**About this task:** Return every line of the entries that includes the word "onion".

**Source data:**
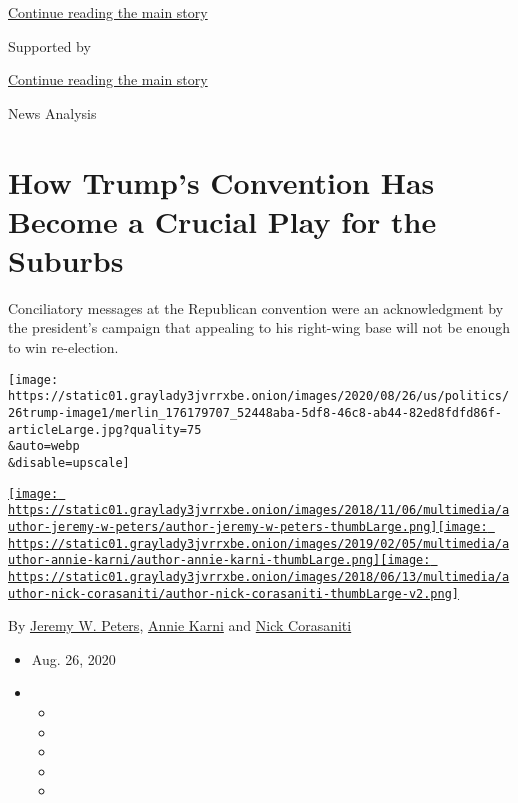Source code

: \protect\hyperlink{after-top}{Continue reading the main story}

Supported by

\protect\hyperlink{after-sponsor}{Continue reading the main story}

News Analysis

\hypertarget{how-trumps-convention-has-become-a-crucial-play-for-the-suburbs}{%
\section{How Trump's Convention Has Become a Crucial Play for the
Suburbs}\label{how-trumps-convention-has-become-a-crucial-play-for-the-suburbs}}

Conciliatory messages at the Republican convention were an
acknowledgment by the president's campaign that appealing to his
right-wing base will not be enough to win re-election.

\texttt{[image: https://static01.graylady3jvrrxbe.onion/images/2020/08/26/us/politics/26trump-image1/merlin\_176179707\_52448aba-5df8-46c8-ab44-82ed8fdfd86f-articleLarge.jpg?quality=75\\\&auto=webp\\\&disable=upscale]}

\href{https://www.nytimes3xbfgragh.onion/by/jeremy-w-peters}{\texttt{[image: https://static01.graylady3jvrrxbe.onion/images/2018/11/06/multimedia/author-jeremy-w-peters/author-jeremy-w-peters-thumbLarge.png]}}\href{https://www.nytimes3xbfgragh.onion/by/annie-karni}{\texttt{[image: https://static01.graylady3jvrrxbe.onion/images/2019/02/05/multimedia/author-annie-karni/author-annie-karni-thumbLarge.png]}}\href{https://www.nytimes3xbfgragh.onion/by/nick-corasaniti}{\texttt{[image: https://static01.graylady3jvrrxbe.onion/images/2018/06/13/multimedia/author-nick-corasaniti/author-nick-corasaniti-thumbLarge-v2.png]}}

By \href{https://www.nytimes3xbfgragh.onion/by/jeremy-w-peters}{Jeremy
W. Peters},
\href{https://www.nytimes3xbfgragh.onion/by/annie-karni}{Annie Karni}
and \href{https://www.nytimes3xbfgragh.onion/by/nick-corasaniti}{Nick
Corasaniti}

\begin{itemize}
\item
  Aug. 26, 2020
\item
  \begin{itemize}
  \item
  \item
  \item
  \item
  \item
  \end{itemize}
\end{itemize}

**Output of the exercise:**
\texttt{[image: https://static01.graylady3jvrrxbe.onion/images/2020/08/26/us/politics/26trump-image1/merlin\_176179707\_52448aba-5df8-46c8-ab44-82ed8fdfd86f-articleLarge.jpg?quality=75\\\&auto=webp\\\&disable=upscale]}
\href{https://www.nytimes3xbfgragh.onion/by/jeremy-w-peters}{\texttt{[image: https://static01.graylady3jvrrxbe.onion/images/2018/11/06/multimedia/author-jeremy-w-peters/author-jeremy-w-peters-thumbLarge.png]}}\href{https://www.nytimes3xbfgragh.onion/by/annie-karni}{\texttt{[image: https://static01.graylady3jvrrxbe.onion/images/2019/02/05/multimedia/author-annie-karni/author-annie-karni-thumbLarge.png]}}\href{https://www.nytimes3xbfgragh.onion/by/nick-corasaniti}{\texttt{[image: https://static01.graylady3jvrrxbe.onion/images/2018/06/13/multimedia/author-nick-corasaniti/author-nick-corasaniti-thumbLarge-v2.png]}}
By \href{https://www.nytimes3xbfgragh.onion/by/jeremy-w-peters}{Jeremy
\href{https://www.nytimes3xbfgragh.onion/by/annie-karni}{Annie Karni}
and \href{https://www.nytimes3xbfgragh.onion/by/nick-corasaniti}{Nick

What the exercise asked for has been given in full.